Exercise:
Each line that contains the word "setup" is to be copied from the records below.

** Source material follows **

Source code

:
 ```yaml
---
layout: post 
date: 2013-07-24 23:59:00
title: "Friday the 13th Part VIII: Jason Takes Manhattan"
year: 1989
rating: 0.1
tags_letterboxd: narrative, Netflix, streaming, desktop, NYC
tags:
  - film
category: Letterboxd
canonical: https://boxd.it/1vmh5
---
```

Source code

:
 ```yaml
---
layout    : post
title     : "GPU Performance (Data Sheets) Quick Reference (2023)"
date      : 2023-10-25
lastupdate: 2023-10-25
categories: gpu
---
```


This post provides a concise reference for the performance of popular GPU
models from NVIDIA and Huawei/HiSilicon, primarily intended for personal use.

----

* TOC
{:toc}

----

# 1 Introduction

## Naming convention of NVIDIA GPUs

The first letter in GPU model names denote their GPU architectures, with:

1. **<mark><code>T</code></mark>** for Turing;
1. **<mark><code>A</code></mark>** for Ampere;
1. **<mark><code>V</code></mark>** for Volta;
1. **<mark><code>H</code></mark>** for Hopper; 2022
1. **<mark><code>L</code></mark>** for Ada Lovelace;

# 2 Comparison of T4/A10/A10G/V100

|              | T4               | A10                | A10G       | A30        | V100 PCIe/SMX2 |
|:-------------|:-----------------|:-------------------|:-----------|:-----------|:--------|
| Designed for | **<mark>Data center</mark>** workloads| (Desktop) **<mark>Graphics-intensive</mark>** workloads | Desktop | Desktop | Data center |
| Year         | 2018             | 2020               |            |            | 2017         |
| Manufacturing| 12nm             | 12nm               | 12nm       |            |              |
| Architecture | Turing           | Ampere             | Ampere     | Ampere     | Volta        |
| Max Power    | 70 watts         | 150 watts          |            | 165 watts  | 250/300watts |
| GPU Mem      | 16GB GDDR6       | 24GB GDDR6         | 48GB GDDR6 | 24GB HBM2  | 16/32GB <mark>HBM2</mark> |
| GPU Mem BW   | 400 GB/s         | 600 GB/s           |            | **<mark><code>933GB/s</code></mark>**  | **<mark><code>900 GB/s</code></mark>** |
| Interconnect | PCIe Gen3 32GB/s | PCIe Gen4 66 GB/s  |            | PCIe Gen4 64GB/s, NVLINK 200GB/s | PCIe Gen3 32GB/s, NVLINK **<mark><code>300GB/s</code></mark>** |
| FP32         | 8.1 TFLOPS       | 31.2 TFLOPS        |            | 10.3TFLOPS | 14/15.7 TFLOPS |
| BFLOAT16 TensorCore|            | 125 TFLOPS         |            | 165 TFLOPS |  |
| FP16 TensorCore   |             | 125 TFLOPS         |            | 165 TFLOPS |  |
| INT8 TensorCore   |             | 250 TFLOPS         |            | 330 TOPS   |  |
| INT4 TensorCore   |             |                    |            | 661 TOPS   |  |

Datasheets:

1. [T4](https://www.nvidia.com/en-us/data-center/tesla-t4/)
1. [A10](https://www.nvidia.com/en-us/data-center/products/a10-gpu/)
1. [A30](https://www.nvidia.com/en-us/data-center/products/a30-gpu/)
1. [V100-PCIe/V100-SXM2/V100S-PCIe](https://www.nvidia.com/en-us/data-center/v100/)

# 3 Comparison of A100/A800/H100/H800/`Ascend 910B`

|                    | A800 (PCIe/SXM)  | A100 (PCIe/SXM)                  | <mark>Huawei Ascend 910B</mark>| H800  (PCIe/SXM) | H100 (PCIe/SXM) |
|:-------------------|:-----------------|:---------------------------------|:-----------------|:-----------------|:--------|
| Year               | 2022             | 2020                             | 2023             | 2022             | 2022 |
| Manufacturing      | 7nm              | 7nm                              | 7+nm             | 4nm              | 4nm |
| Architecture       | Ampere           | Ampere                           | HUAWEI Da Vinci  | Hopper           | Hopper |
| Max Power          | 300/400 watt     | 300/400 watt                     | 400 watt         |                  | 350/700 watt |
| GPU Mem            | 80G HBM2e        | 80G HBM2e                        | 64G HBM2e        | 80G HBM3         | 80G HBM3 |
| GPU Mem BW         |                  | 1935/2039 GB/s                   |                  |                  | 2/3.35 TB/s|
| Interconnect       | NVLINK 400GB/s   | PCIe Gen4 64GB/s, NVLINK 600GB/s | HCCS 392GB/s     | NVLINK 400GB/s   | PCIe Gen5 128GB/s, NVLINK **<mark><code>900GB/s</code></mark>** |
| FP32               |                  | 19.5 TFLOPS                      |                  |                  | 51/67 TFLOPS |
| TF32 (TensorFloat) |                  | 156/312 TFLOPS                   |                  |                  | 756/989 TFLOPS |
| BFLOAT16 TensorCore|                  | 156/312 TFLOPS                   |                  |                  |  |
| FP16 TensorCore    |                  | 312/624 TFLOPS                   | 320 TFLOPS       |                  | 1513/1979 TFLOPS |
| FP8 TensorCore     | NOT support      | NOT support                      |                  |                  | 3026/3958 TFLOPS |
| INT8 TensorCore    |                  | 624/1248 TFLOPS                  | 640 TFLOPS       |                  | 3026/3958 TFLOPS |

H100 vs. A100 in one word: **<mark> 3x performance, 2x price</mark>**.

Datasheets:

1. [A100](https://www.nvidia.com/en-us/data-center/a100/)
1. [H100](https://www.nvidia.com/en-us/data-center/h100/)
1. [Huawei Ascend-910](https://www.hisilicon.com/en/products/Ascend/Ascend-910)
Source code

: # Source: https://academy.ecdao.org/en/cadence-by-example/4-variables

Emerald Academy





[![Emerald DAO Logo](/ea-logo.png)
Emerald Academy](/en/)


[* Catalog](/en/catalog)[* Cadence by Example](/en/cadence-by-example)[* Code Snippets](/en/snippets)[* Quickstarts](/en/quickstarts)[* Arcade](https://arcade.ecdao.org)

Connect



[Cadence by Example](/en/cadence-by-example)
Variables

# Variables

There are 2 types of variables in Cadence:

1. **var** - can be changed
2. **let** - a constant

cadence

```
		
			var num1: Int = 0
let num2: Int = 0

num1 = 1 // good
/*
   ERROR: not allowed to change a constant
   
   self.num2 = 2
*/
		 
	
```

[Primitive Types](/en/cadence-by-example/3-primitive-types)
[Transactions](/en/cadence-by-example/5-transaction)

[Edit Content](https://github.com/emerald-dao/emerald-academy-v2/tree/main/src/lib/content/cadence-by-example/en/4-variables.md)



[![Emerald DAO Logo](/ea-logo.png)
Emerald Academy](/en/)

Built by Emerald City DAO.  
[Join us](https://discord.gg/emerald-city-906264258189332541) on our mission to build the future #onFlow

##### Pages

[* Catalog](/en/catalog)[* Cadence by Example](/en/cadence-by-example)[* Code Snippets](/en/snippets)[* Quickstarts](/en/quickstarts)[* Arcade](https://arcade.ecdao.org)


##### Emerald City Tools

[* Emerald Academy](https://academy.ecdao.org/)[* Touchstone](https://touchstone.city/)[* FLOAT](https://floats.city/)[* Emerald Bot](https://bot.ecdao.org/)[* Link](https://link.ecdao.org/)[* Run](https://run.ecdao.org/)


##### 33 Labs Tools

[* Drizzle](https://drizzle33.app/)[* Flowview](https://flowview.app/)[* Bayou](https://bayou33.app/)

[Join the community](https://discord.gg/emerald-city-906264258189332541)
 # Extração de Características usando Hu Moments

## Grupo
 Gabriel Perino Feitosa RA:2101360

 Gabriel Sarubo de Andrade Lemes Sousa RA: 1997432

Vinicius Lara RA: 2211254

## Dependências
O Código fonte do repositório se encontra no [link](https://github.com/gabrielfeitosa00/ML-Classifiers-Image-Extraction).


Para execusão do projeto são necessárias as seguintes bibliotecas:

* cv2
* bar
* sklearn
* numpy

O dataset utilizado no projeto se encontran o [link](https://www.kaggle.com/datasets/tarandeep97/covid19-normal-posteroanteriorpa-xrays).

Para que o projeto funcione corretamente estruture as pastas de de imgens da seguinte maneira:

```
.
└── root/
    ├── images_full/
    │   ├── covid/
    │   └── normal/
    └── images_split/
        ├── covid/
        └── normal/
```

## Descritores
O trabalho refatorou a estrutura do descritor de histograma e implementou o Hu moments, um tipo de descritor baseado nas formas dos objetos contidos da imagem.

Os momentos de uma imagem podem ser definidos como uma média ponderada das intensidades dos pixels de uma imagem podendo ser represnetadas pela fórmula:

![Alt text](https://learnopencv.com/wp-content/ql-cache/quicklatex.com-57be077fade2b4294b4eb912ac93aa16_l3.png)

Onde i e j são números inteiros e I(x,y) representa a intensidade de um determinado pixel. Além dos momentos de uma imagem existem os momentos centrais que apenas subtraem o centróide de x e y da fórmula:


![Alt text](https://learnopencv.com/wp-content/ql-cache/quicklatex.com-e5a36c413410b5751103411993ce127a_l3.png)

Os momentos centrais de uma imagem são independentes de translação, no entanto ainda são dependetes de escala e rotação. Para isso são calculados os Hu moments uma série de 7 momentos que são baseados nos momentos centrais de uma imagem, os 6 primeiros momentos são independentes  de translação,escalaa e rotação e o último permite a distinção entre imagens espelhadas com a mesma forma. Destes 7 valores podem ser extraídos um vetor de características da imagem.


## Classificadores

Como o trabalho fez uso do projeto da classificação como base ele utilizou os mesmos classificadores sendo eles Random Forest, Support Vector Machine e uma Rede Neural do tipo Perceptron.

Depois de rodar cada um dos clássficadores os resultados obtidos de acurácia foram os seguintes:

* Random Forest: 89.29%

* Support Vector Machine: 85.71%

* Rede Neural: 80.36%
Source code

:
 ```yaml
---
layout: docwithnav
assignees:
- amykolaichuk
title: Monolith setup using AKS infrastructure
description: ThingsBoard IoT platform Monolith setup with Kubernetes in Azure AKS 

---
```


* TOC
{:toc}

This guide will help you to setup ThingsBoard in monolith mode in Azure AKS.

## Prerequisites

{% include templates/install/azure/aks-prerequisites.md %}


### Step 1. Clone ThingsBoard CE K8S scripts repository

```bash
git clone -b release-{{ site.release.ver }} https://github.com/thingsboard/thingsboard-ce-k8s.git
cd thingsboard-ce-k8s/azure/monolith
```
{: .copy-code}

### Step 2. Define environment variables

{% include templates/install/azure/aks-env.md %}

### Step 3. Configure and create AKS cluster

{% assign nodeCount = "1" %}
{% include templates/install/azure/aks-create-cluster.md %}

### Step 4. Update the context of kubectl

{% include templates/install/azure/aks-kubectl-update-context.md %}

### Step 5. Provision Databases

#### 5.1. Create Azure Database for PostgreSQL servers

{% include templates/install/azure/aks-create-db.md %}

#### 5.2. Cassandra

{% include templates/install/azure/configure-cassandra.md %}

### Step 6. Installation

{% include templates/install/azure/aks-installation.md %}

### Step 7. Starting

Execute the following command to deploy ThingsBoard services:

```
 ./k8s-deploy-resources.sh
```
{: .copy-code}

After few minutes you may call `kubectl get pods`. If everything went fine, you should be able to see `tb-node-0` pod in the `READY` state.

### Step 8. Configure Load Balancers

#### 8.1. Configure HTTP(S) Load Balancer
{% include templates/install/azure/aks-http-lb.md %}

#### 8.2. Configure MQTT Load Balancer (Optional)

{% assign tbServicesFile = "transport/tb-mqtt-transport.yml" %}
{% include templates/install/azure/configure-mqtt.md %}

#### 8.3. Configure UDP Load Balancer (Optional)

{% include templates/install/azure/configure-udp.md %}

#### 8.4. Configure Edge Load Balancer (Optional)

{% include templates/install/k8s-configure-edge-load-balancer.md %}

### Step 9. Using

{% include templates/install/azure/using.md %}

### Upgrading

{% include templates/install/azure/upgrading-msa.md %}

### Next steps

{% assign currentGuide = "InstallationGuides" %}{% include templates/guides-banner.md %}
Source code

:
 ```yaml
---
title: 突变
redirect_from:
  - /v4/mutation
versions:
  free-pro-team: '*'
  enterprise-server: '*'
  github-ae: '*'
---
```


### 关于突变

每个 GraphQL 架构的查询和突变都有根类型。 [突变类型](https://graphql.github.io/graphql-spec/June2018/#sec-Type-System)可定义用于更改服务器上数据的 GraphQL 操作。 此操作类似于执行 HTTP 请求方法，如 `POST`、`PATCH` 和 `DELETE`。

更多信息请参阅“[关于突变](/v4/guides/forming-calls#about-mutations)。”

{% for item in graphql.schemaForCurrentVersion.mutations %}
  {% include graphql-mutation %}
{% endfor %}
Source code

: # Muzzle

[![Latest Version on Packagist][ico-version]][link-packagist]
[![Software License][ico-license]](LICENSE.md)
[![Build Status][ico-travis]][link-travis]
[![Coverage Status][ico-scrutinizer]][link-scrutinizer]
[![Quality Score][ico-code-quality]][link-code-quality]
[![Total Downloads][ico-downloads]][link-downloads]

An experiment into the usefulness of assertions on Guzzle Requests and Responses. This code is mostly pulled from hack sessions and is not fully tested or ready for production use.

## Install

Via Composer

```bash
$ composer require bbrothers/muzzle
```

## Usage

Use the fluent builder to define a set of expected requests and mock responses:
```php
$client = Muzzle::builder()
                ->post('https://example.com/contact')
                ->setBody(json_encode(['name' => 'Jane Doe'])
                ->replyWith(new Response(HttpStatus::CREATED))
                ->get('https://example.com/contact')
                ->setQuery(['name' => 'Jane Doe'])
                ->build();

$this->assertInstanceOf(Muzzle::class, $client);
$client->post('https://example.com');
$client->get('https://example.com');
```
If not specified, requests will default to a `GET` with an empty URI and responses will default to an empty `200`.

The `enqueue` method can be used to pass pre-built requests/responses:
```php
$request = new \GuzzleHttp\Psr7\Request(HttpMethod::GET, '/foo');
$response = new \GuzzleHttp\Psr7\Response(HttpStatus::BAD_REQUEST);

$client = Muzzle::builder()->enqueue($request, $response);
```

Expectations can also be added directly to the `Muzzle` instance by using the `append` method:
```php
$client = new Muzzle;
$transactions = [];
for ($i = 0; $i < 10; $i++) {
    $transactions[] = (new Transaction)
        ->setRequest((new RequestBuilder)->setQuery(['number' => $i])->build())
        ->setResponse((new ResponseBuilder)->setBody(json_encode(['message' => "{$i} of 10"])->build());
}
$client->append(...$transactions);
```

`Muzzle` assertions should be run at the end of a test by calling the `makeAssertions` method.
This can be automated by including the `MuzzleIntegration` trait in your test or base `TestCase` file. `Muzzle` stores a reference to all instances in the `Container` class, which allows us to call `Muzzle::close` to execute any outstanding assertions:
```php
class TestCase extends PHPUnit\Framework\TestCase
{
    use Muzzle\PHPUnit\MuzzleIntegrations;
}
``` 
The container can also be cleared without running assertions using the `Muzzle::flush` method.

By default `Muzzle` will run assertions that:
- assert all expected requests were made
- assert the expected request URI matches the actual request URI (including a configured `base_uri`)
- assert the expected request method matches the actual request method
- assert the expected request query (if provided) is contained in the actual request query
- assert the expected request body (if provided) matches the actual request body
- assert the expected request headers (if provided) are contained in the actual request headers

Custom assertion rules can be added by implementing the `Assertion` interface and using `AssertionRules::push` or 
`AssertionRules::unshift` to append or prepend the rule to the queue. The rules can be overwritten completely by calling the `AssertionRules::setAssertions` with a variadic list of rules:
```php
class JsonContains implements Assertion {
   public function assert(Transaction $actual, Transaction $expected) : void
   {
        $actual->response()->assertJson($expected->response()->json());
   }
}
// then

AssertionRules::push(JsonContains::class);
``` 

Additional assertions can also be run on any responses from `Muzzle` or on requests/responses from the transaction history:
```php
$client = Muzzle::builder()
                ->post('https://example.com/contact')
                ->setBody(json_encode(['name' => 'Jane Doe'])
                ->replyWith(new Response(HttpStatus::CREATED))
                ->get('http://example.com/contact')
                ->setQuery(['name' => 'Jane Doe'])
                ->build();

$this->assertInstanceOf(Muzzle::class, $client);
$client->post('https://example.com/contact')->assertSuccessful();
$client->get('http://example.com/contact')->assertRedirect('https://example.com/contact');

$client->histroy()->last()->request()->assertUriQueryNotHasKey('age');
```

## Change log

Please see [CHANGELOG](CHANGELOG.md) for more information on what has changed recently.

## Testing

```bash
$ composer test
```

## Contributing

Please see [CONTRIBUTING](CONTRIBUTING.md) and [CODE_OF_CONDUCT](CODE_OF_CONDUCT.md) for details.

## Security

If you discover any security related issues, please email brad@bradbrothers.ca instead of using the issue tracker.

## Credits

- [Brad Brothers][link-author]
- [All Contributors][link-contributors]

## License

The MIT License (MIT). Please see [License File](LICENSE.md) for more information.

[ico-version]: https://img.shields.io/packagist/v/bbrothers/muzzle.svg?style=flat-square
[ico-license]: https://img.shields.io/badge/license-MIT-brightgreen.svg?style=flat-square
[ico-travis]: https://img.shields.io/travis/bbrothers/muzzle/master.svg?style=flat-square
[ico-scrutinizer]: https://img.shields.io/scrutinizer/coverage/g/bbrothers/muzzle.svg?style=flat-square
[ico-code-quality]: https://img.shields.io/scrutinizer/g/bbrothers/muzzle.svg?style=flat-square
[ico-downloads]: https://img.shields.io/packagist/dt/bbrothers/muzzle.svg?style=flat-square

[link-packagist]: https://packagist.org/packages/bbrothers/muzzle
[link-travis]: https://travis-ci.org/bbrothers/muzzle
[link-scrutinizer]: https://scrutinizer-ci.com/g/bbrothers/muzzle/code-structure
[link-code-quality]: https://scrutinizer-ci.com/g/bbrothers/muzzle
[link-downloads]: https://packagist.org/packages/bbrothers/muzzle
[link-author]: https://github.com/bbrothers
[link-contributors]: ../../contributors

** End of Source material **

Written answer:
title: Monolith setup using AKS infrastructure
description: ThingsBoard IoT platform Monolith setup with Kubernetes in Azure AKS 
This guide will help you to setup ThingsBoard in monolith mode in Azure AKS.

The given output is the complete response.